A Semana de Arte de Moderna de 1922 consistiu em um evento realizado no Theatro Municipal de São Paulo nos dias 13, 15 e 17 de fevereiro.
A iniciativa de organizá-la pode ser atribuída ao feliz encontro entre os interesses de uma ascendente burguesia paulista e uma emergente vanguarda artística e literária brasileira. Para a elite enriquecida pelo boom da economia cafeeira e que prefigurava a formação de uma metrópole industrial e moderna, investir em uma nova safra de artistas e escritores que propunham justamente a modernização das práticas estéticas lhes parecia bastante oportuno. Contudo, na colheita, vieram frutos estranhos. Entre os solos de piano do Guimar Novaes, principal atração do evento, e a música erudita de Heitor Villa-Lobos, entre outros, os modernistas torpedeavam o público com suas dissonâncias: poemas insultando a burguesia (Mário de Andrade) ou comparando a estrutura rítmico-melódica da venerada poesia parnasiana ao coaxar de sapos (texto de Manuel Bandeira lido por Ronald de Carvalho); pinturas de orientação expressionista, com rostos amarelados e pinceladas visíveis ricocheteando para diferentes direções, como as de Anita Malfatti, e esculturas talhadas sob a perspectiva primitivista, como o célebre “Cristo de tranças” de Victor Brecheret, garantiam ao vernissage o seu quinhão na tarefa de inquietar o público. Ainda que, especula-se, as vaias e apupos que os espectadores, como contratorpedeiros, lançavam em direção aos artistas viessem, em parte, de uma claque organizada por Oswald de Andrade para garantir ao evento o furor necessário para que fosse, hoje, objeto de lembrança e celebração. Missão cumprida.

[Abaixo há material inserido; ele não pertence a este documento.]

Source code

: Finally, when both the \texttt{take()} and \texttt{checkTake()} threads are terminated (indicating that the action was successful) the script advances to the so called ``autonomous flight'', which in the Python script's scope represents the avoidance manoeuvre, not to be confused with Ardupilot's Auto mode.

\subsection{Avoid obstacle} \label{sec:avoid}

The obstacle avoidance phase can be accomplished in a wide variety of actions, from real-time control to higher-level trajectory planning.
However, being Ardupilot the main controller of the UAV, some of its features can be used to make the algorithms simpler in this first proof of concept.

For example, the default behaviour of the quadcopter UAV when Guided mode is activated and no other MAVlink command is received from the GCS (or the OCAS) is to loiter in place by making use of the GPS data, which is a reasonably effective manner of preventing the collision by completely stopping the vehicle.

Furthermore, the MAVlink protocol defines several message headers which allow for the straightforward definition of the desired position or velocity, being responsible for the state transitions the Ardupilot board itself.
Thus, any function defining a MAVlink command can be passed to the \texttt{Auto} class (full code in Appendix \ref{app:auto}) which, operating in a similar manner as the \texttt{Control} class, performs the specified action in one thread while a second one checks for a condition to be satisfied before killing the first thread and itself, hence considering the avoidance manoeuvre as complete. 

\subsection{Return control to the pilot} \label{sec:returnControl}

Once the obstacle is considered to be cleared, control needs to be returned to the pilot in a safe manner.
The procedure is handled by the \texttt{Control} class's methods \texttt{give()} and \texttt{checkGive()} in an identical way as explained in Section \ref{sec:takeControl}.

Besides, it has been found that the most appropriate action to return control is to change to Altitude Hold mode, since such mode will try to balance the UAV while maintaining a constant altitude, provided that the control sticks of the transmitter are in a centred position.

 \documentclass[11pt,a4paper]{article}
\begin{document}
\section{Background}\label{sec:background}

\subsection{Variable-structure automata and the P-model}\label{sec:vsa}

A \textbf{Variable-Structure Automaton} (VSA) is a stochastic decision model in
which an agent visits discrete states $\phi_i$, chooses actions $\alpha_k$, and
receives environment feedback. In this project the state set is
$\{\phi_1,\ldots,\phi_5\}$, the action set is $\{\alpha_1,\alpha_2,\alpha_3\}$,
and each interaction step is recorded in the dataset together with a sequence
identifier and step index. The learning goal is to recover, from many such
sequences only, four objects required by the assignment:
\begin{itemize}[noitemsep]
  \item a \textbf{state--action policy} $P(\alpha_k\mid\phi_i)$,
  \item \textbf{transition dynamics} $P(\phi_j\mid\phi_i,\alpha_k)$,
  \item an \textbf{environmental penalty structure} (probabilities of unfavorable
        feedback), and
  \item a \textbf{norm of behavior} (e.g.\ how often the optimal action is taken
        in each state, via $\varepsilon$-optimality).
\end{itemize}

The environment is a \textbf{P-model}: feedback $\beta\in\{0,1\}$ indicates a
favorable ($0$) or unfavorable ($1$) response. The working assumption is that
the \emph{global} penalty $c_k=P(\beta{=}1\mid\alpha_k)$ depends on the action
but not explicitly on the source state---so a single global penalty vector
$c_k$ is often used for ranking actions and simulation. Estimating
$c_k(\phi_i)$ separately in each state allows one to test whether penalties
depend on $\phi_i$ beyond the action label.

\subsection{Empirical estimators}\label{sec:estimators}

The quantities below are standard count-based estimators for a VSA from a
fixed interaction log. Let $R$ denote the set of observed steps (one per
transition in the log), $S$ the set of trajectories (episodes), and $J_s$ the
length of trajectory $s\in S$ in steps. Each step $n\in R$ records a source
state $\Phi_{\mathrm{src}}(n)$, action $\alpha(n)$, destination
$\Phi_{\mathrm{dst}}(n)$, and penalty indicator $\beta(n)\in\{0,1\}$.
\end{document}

Mas o que aquela semana do mês de fevereiro de 1922 tem a dizer para esta semana do mês de fevereiro de 2022? Sob o ponto de vista do seu legado, o que chamamos de marco provocado pela Semana de 22 se deve ao papel do evento na arregimentação de um conjunto de práticas críticas, estéticas e políticas, tais como, entre outras, a assimilação seletiva das vanguardas europeias, a revisão crítica do passado histórico brasileiro, a desconstrução da noção de identidade nacional forjada pelo romantismo, a valorização da mestiçagem e do sincretismo cultural brasileiro.
As reverberações da semana, no curso dos anos 20, nos legaram obras indeléveis da nossa tradição cultural: a pintura de Tarsila do Amaral sedimentou traços e cores arquetípicos do Brasil, o que é evidenciado em sua ampla circulação nas mídias, como no recém-lançado filme Tarsilinha; Macunaíma, rapsódia de Mário de Andrade, se inscreveu, embora com muitos equívocos, como uma forte rubrica para se pensar a formação da identidade cultural brasileira; o conceito de antropofagia, forjado por Oswald de Andrade seis anos depois da Semana de 22, foi se sedimentando como uma poderosa teoria cultural, que tanto orientou práticas estéticas, como o Cinema Novo e o Tropicalismo, como, contemporaneamente, reflexões teóricas no campo das Ciências Humanas, como o conceito de perspectivismo ameríndio.
Para além da celebração e da avaliação do seu legado, 2022 devolve o olhar para 1922 sob uma perspectiva crítica. Hoje, essa efeméride é ocasião para se pensar a célebre semana sob a perspectiva de uma crítica cultural aguda, que se questiona, por exemplo, sobre o modo como paulistocentrismo do evento ofuscou outros importantes modernismos, como o mineiro e o pernambucano; ou sobre o papel desempenhado por mulheres e negros no evento. Nesse sentido, o show de lançamento do álbum AmarElo que o rapper Emicida realizou no Theatro Municipal de São Paulo, em novembro de 2019, soa emblemático, pois, ao abrir as suas portas para a diversidade musical, racial, social e de gênero, torna-o palco e testemunha de rupturas estéticas e culturais dos últimos 100 anos. É assim, como devolutiva, que 2022 acena para 1922.